* EXERCISE PROMPT: Set down every record below exactly as it stands, minus the pictures.

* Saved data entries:
----------------
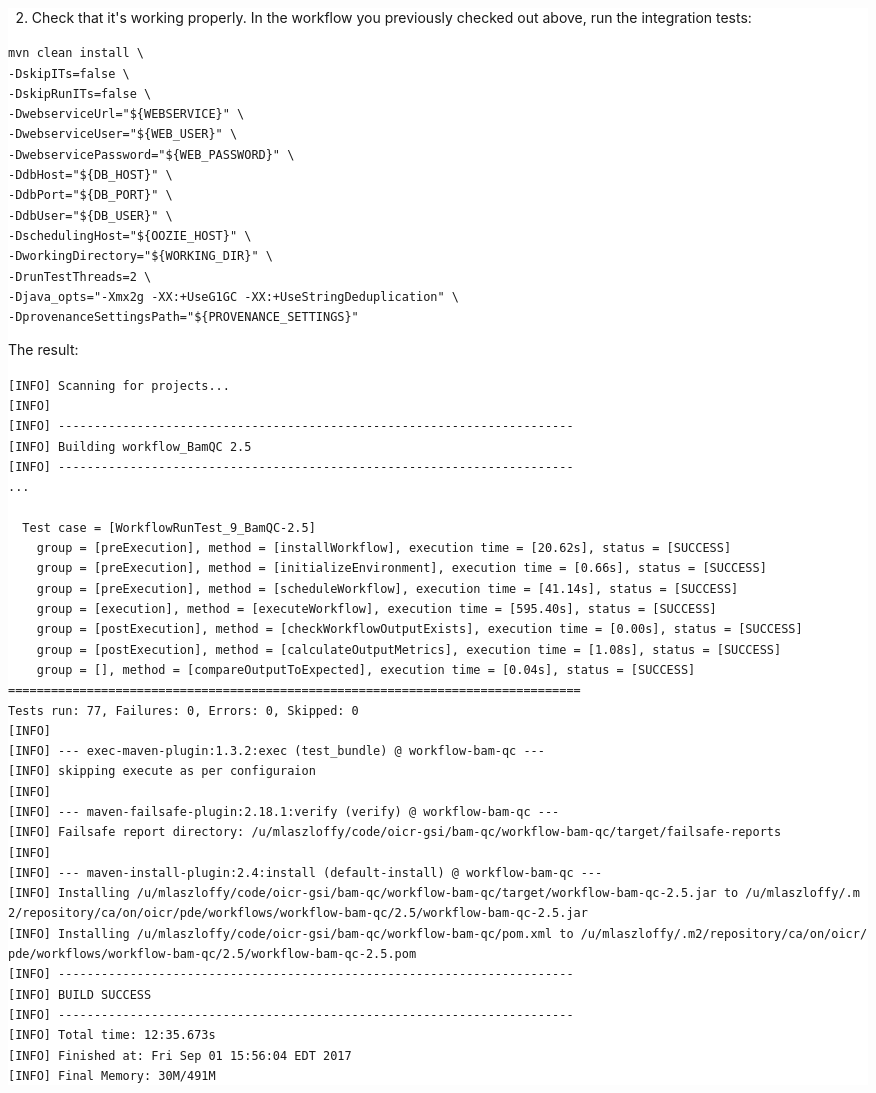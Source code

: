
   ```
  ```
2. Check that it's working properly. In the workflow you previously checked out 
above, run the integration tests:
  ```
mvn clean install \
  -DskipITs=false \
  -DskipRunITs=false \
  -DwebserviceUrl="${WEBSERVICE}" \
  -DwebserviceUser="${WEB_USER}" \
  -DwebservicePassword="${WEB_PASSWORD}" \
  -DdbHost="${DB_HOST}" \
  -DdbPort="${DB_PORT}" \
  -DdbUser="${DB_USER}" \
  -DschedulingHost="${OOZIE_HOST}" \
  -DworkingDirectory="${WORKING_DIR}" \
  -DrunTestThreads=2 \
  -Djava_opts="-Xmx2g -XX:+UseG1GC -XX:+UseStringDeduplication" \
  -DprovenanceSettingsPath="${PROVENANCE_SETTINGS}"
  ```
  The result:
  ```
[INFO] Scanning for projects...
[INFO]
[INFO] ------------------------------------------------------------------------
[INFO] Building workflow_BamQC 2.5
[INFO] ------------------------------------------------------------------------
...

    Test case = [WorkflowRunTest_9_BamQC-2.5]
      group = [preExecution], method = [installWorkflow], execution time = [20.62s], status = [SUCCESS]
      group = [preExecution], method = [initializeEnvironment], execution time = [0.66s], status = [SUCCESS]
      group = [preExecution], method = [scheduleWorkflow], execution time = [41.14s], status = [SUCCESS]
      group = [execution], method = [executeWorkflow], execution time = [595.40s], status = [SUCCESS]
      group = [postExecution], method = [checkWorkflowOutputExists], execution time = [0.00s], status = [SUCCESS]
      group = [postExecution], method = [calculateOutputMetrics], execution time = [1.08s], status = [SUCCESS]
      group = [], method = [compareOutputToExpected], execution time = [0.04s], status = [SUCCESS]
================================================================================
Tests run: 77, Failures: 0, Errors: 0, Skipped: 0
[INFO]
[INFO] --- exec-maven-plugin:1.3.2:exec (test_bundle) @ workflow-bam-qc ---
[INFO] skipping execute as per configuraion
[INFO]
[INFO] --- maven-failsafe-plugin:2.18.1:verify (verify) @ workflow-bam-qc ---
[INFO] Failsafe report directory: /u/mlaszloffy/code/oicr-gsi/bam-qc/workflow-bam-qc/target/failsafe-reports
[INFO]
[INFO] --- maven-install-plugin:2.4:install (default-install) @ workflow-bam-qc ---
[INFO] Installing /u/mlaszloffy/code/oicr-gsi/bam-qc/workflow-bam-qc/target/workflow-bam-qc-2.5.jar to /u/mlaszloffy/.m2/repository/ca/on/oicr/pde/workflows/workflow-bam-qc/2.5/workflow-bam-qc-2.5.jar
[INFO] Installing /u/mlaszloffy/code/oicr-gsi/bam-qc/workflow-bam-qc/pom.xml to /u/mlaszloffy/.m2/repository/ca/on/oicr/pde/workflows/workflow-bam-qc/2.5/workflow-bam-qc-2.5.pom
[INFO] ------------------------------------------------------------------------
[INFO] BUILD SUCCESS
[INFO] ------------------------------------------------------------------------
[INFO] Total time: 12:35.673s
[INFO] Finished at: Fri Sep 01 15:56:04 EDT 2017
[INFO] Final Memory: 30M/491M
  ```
----------------
* RESULT FOR THIS EXERCISE:
Source code

:
   ```
  ```
2. Check that it's working properly. In the workflow you previously checked out 
above, run the integration tests:
  ```
mvn clean install \
  -DskipITs=false \
  -DskipRunITs=false \
  -DwebserviceUrl="${WEBSERVICE}" \
  -DwebserviceUser="${WEB_USER}" \
  -DwebservicePassword="${WEB_PASSWORD}" \
  -DdbHost="${DB_HOST}" \
  -DdbPort="${DB_PORT}" \
  -DdbUser="${DB_USER}" \
  -DschedulingHost="${OOZIE_HOST}" \
  -DworkingDirectory="${WORKING_DIR}" \
  -DrunTestThreads=2 \
  -Djava_opts="-Xmx2g -XX:+UseG1GC -XX:+UseStringDeduplication" \
  -DprovenanceSettingsPath="${PROVENANCE_SETTINGS}"
  ```
  The result:
  ```
[INFO] Scanning for projects...
[INFO]
[INFO] ------------------------------------------------------------------------
[INFO] Building workflow_BamQC 2.5
[INFO] ------------------------------------------------------------------------
...

    Test case = [WorkflowRunTest_9_BamQC-2.5]
      group = [preExecution], method = [installWorkflow], execution time = [20.62s], status = [SUCCESS]
      group = [preExecution], method = [initializeEnvironment], execution time = [0.66s], status = [SUCCESS]
      group = [preExecution], method = [scheduleWorkflow], execution time = [41.14s], status = [SUCCESS]
      group = [execution], method = [executeWorkflow], execution time = [595.40s], status = [SUCCESS]
      group = [postExecution], method = [checkWorkflowOutputExists], execution time = [0.00s], status = [SUCCESS]
      group = [postExecution], method = [calculateOutputMetrics], execution time = [1.08s], status = [SUCCESS]
      group = [], method = [compareOutputToExpected], execution time = [0.04s], status = [SUCCESS]
================================================================================
Tests run: 77, Failures: 0, Errors: 0, Skipped: 0
[INFO]
[INFO] --- exec-maven-plugin:1.3.2:exec (test_bundle) @ workflow-bam-qc ---
[INFO] skipping execute as per configuraion
[INFO]
[INFO] --- maven-failsafe-plugin:2.18.1:verify (verify) @ workflow-bam-qc ---
[INFO] Failsafe report directory: /u/mlaszloffy/code/oicr-gsi/bam-qc/workflow-bam-qc/target/failsafe-reports
[INFO]
[INFO] --- maven-install-plugin:2.4:install (default-install) @ workflow-bam-qc ---
[INFO] Installing /u/mlaszloffy/code/oicr-gsi/bam-qc/workflow-bam-qc/target/workflow-bam-qc-2.5.jar to /u/mlaszloffy/.m2/repository/ca/on/oicr/pde/workflows/workflow-bam-qc/2.5/workflow-bam-qc-2.5.jar
[INFO] Installing /u/mlaszloffy/code/oicr-gsi/bam-qc/workflow-bam-qc/pom.xml to /u/mlaszloffy/.m2/repository/ca/on/oicr/pde/workflows/workflow-bam-qc/2.5/workflow-bam-qc-2.5.pom
[INFO] ------------------------------------------------------------------------
[INFO] BUILD SUCCESS
[INFO] ------------------------------------------------------------------------
[INFO] Total time: 12:35.673s
[INFO] Finished at: Fri Sep 01 15:56:04 EDT 2017
[INFO] Final Memory: 30M/491M
  ```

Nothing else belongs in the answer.